Soutien de Bernie Sanders
Lorsqu’on en vient à parler politique en ce jour de Super Tuesday, déterminant pour la primaire, il affiche un soutien sans faille à Bernie Sanders, “un honnête homme qui pourrait vraiment changer les choses”. Puis il s’enquiert de la situation en France, visiblement très au fait de nos actuelles désillusions.
“Je ne vois en fait pratiquement plus de films”
Il ne cessera d’ailleurs durant l’interview de nous demander des informations sur la France, sur la façon dont son travail est perçu là-bas, sur les acteurs les plus populaires du moment (“Comment s’en sort Marion Cotillard ?”), ou encore sur la santé de notre industrie cinématographique dont il avoue avoir perdu la trace depuis quelques années… “Mais si ça peut vous rassurer, s’empresse-t-il d’ajouter, comme pour soulager notre chauvinisme piqué au vif, j’ai aussi perdu celle du cinéma américain.
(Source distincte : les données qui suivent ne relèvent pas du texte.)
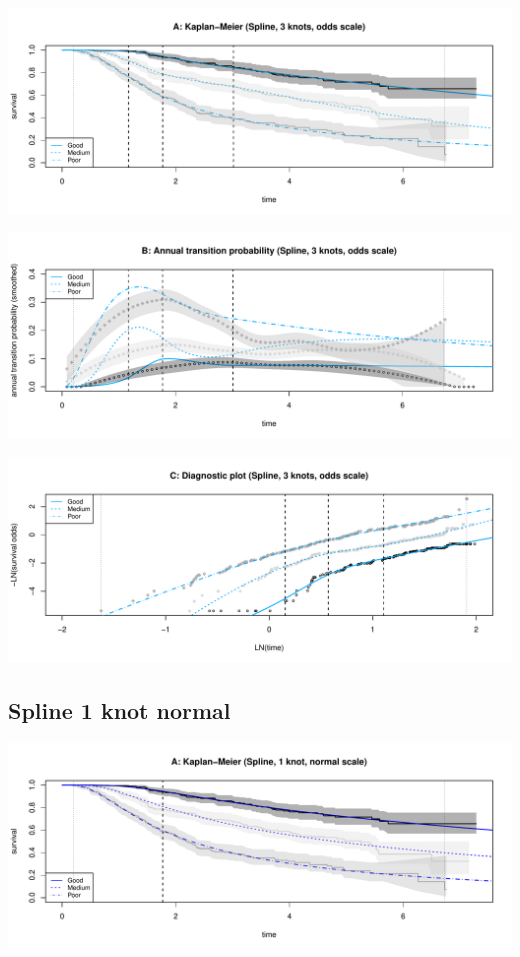 \documentclass[]{article}
\begin{document}
\begin{flushleft}\includegraphics[height=0.25\textheight]{Images/spline_odds3-1} \end{flushleft}

\begin{flushleft}\includegraphics[height=0.25\textheight]{Images/spline_odds3-2} \end{flushleft}

\begin{flushleft}\includegraphics[height=0.25\textheight]{Images/spline_odds3-3} \end{flushleft}

\newpage

\subsection{Spline 1 knot normal}\label{spline-1-knot-normal}

\begin{flushleft}\includegraphics[height=0.25\textheight]{Images/spline_norm1-1} \end{flushleft}
\end{document}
Je ne vois en fait pratiquement plus de films. Même ceux des copains, je n’y vais plus, j’ai perdu le goût.”
De quoi se nourrit-il alors ? “Je lis beaucoup. Récemment, j’ai dévoré l’œuvre trop méconnue de John Williams, auteur de trois romans absolument sublimes, Butcher’s Crossing, Stoner et Augustus, et d’une poignée de poésies. J’ai aussi quelques films de chevet que je revois régulièrement : 2001 l’Odyssée de l’espace, les premiers Terrence Malick, Sans soleil de Chris Marker… Des films qui invitent au rêve et au voyage.”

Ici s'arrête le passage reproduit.